Oltretutto di quale oggettività stiamo parlando? La presunta "Oggettività del Fuori" è molto discutibile filosoficamente. Inoltre parlare di "significati là fuori" rivela una concezione a mio avviso molto semplicistica della nozione di significato. Io penso:
Significato è qualunque segnale che può essere rilevato dagli strumenti della nostra psiche. E la nostra psiche, al di là di ogni misticismo spiccio, è uno strumento che non rivela "la verità", sia essa esterna o interna, bensì dei pattern presenti all'interno della realtà esterna (volendo ammettere l'oggettività di questa, al di là delle nostre percezioni mutevoli).
In altre parole, se anche volessimo attenerci alla prospettiva materialistica di esistenza univoca del "mondo esterno a noi" (e diciamo che va bene), rimarrebbe l'evidente NON oggettività dello stesso.
Lo strumento-mente è in grado di recepire e riportare alla coscienza soltanto quei pattern, quelle estrapolazioni PARZIALI, quelle strutture SCHELETRICHE e SCHEMATICHE della realtà.
La selezione del messaggio/significato/segnale rispetto all'Altro, cioè al rumore di fondo della percezione, è una questione di utilità e usabilità biologica. È probabile che l'evoluzione ci abbia portati a sviluppare la percezione delle sole strutture che sono di facile ed immediata gestione per compiere azioni concrete di pura sopravvivenza, escludendo ogni altra complessità. E ciò non toglie l'esistenza di infinite altre strutture (interpretazioni) della "matrice", cioè della realtà esterna, qualunque cosa essa sia.
Non esistono significati oggettivi a mio avviso, a meno che essi non vengano stabiliti convenzionalmente a priori, come per le definizioni delle parole in un dizionario. Ma è evidente che in questo caso il significato, se pur "oggettivo", è del tutto arbitrario.
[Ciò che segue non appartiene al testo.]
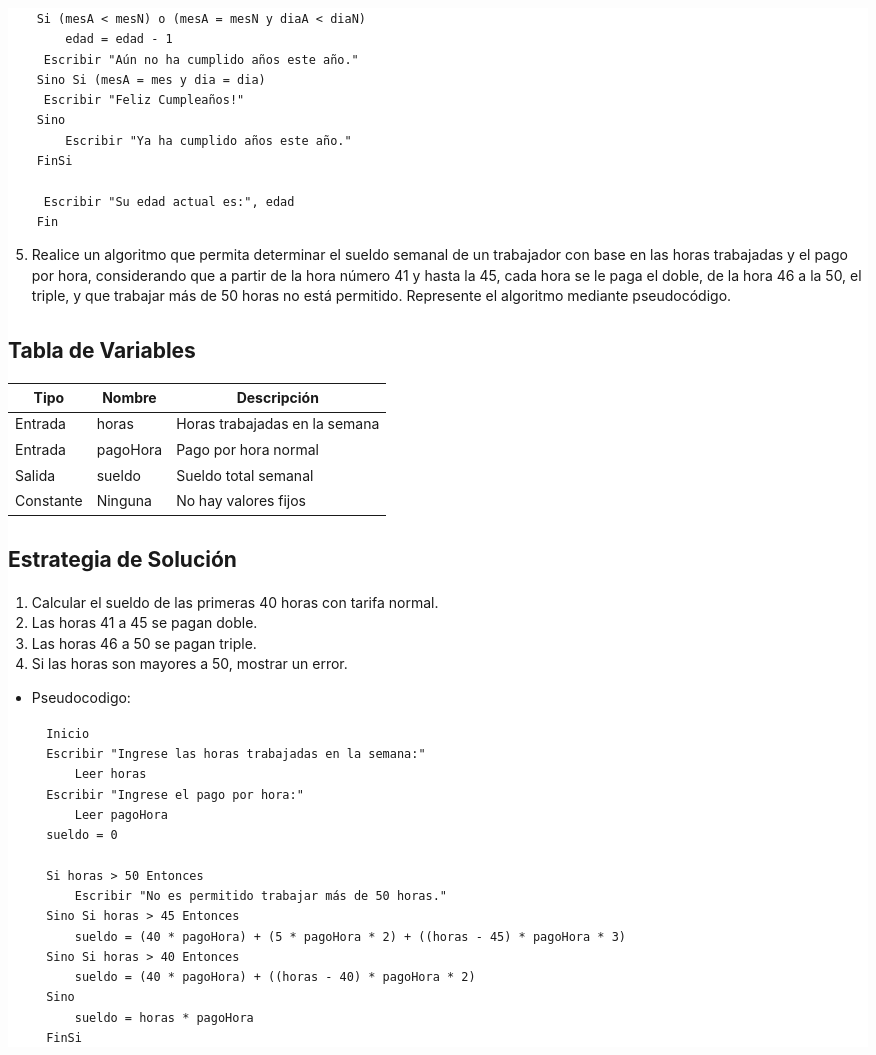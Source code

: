         Si (mesA < mesN) o (mesA = mesN y diaA < diaN) 
            edad = edad - 1
         Escribir "Aún no ha cumplido años este año."
        Sino Si (mesA = mes y dia = dia) 
         Escribir "Feliz Cumpleaños!"
        Sino
            Escribir "Ya ha cumplido años este año."
        FinSi

         Escribir "Su edad actual es:", edad
        Fin

5. Realice un algoritmo que permita determinar el sueldo semanal de un trabajador con base en las horas trabajadas y el pago por hora, considerando que a partir de la hora número 41 y hasta la 45, cada hora se le paga el doble, de la hora 46 a la 50, el triple, y que trabajar
más de 50 horas no está permitido. Represente el algoritmo mediante pseudocódigo.

## Tabla de Variables  

| Tipo     | Nombre | Descripción |
|----------|--------|-------------|
| Entrada  | horas | Horas trabajadas en la semana |
| Entrada  | pagoHora | Pago por hora normal |
| Salida   | sueldo | Sueldo total semanal |
| Constante | Ninguna | No hay valores fijos |

## Estrategia de Solución  

1. Calcular el sueldo de las primeras 40 horas con tarifa normal.
2. Las horas 41 a 45 se pagan doble.
3. Las horas 46 a 50 se pagan triple.
4. Si las horas son mayores a 50, mostrar un error.

- Pseudocodigo:

        Inicio
        Escribir "Ingrese las horas trabajadas en la semana:"
            Leer horas
        Escribir "Ingrese el pago por hora:"
            Leer pagoHora
        sueldo = 0

        Si horas > 50 Entonces
            Escribir "No es permitido trabajar más de 50 horas."
        Sino Si horas > 45 Entonces
            sueldo = (40 * pagoHora) + (5 * pagoHora * 2) + ((horas - 45) * pagoHora * 3)
        Sino Si horas > 40 Entonces
            sueldo = (40 * pagoHora) + ((horas - 40) * pagoHora * 2)
        Sino
            sueldo = horas * pagoHora
        FinSi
Questo non toglie che rifugiarsi nella psiche fuggendo il mondo esterno sia un comportamento patologico e sbagliato. È l'opposto della necessaria integrazione di ogni esperienza (si veda la mia firma).
Ma ancora una volta: questo comportamento è una resistenza agli effetti della sostanza. Chiudersi nei propri "sensi" interiori è un tentativo di resistere all'esperienza psichedelica, la quale per sua natura relativizza ogni cosa, "rivela i meccanismi della mente" (letteralmente psiche-delico) e porta a smascherare tanto l'oggettività del Fuori quanto quella del Dentro.
E inoltre, in definitiva, ribadisce l'importanza della soggettività, che non è una prospettiva limitante come certe scuole di pensiero predicano, ma, unita alla consapevolezza del relativo, è forse l'unica oggettività a cui possiamo ambire!